__Provided data__
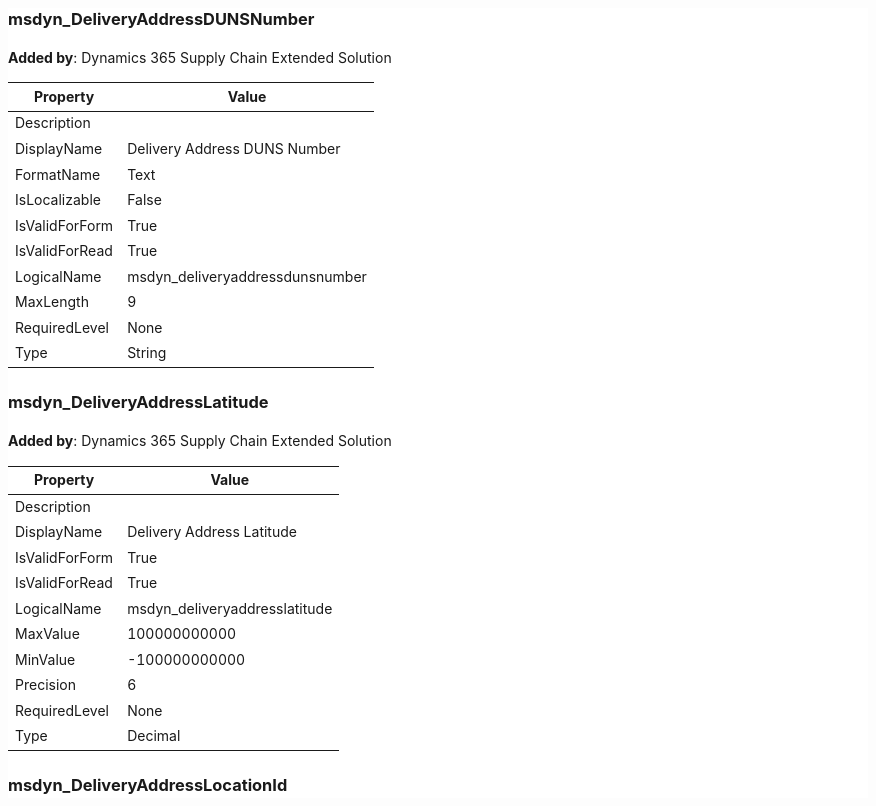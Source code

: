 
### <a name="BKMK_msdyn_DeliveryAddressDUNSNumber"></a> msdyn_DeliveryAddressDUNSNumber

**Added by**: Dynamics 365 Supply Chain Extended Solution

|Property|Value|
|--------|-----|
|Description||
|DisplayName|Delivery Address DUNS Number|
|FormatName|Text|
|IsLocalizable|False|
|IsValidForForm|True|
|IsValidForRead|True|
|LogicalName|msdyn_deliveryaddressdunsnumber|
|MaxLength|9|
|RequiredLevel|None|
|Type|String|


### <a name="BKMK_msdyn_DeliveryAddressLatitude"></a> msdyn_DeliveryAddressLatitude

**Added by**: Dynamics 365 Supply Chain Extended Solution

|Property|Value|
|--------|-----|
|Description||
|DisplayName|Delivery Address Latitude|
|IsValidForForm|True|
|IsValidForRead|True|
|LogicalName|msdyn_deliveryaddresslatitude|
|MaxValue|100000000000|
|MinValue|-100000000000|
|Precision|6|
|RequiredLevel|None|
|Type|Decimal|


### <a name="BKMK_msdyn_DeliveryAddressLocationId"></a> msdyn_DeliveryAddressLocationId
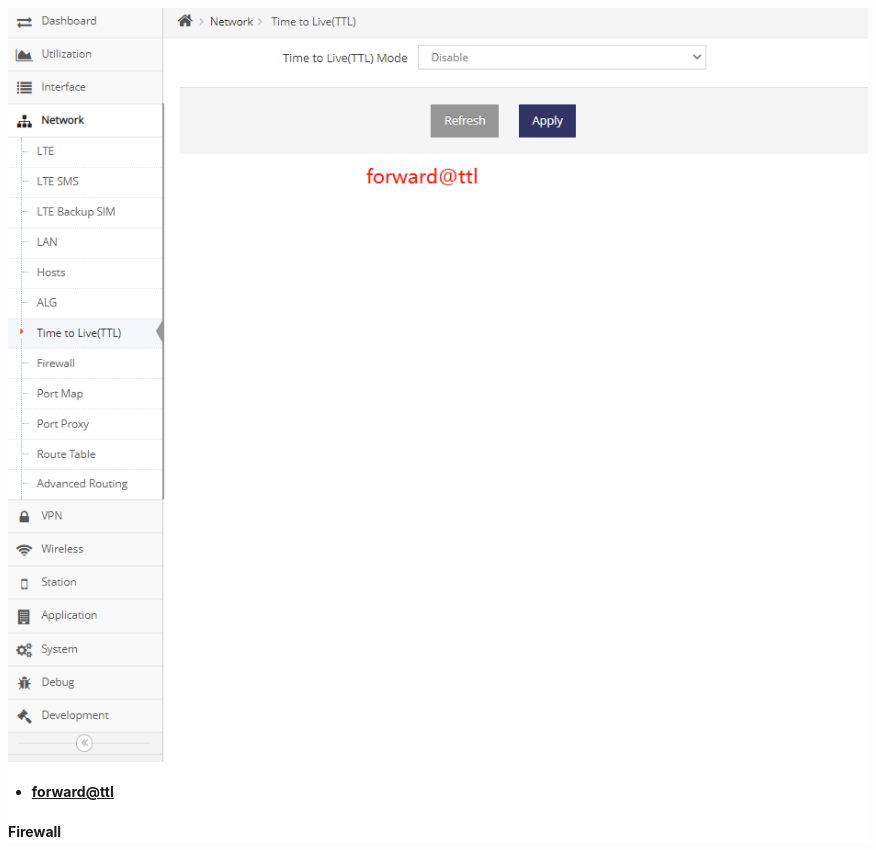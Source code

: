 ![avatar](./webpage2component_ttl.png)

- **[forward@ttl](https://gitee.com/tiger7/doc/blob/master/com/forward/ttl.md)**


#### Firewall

__Your goal__
Retype each line of the records exactly as it reads; no pictures belong in the copy.

__Answer for the task__
Source code

: 
### <a name="BKMK_msdyn_DeliveryAddressDUNSNumber"></a> msdyn_DeliveryAddressDUNSNumber

**Added by**: Dynamics 365 Supply Chain Extended Solution

|Property|Value|
|--------|-----|
|Description||
|DisplayName|Delivery Address DUNS Number|
|FormatName|Text|
|IsLocalizable|False|
|IsValidForForm|True|
|IsValidForRead|True|
|LogicalName|msdyn_deliveryaddressdunsnumber|
|MaxLength|9|
|RequiredLevel|None|
|Type|String|


### <a name="BKMK_msdyn_DeliveryAddressLatitude"></a> msdyn_DeliveryAddressLatitude

**Added by**: Dynamics 365 Supply Chain Extended Solution

|Property|Value|
|--------|-----|
|Description||
|DisplayName|Delivery Address Latitude|
|IsValidForForm|True|
|IsValidForRead|True|
|LogicalName|msdyn_deliveryaddresslatitude|
|MaxValue|100000000000|
|MinValue|-100000000000|
|Precision|6|
|RequiredLevel|None|
|Type|Decimal|


### <a name="BKMK_msdyn_DeliveryAddressLocationId"></a> msdyn_DeliveryAddressLocationId
Source code

: ![avatar](./webpage2component_ttl.png)

- **[forward@ttl](https://gitee.com/tiger7/doc/blob/master/com/forward/ttl.md)**


#### Firewall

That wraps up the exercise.